Which option fits which property manager

There is no single right answer - there is the one that matches how you lose calls.

  • Choose voicemail only if you genuinely answer almost every call yourself and rarely take urgent maintenance. For most managers, that is not the reality.
  • Choose an in-house receptionist if you have a busy office, steady daytime volume, and the budget for a salary - and you have a separate plan for nights and weekends.
  • Choose a human answering service if having a live person on every single call matters more to you than the per-call cost, and your volume is low and steady enough that the meter stays affordable.
  • Choose an AI receptionist if you are like most property managers: out at showings or inspections, losing calls at all hours, and unwilling to run an on-call rotation or pay per ring. You get 24/7 cover, real triage, and a flat fee.

If you want to set the rest of your numbers as deliberately as your phone cover, our guide to property management fees and what to charge runs the same math on your management pricing. And for the full picture of how an AI receptionist handles tenants, owners, and maintenance, see how Hey Jodie works for property management.

Part of our guides for Property Management See how Hey Jodie helps property management answer every call.

Frequently asked questions

How much does a telephone answering service cost?
A human answering service usually starts at a small monthly minimum for a handful of calls and rises into the hundreds of dollars a month as volume builds, with per-call or per-minute charges added on top.

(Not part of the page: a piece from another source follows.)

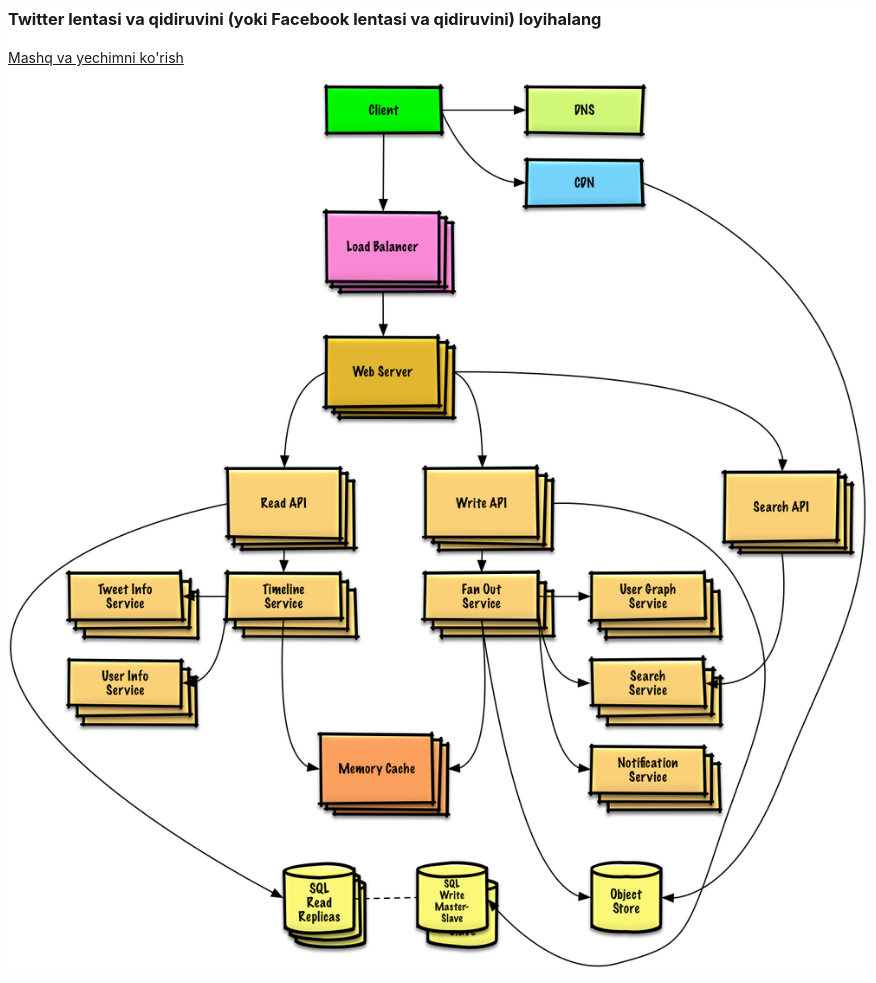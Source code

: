 ### Twitter lentasi va qidiruvini (yoki Facebook lentasi va qidiruvini) loyihalang

[Mashq va yechimni ko'rish](solutions/system_design/twitter/README.md)

![Imgur](images/jrUBAF7.png)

An AI receptionist normally charges a single flat monthly fee with no per-call meter, so a busy maintenance month does not blow up your budget. Voicemail is free but costs you leases; an in-house receptionist is a full salary plus coverage.
What is a good answering service for property management?
A good one does more than take a message. It triages maintenance calls so a real emergency is escalated while a dripping faucet waits until morning, it covers nights and weekends when most maintenance issues happen, it books showings, captures new-owner inquiries, and passes the details into the way you already work. If it cannot tell an emergency from a routine repair, it is just a pricier voicemail.
Do answering services still exist?
Yes, and the market has split in two. Traditional human answering services still operate, usually billed per call or per minute, while AI receptionists have largely taken over the old manual model for smaller property managers who want 24/7 cover at a flat fee. Most managers now choose between an AI receptionist and a human service rather than between an answering service and nothing.
What does a property management answering service do?
It answers the calls you cannot: tenant repair reports, after-hours emergencies, showing requests, and new-owner inquiries. The better ones rank maintenance calls by urgency, escalate genuine emergencies to your on-call contractor, log everything against the property, and capture prospective-owner calls so a missed ring does not become a lost management contract.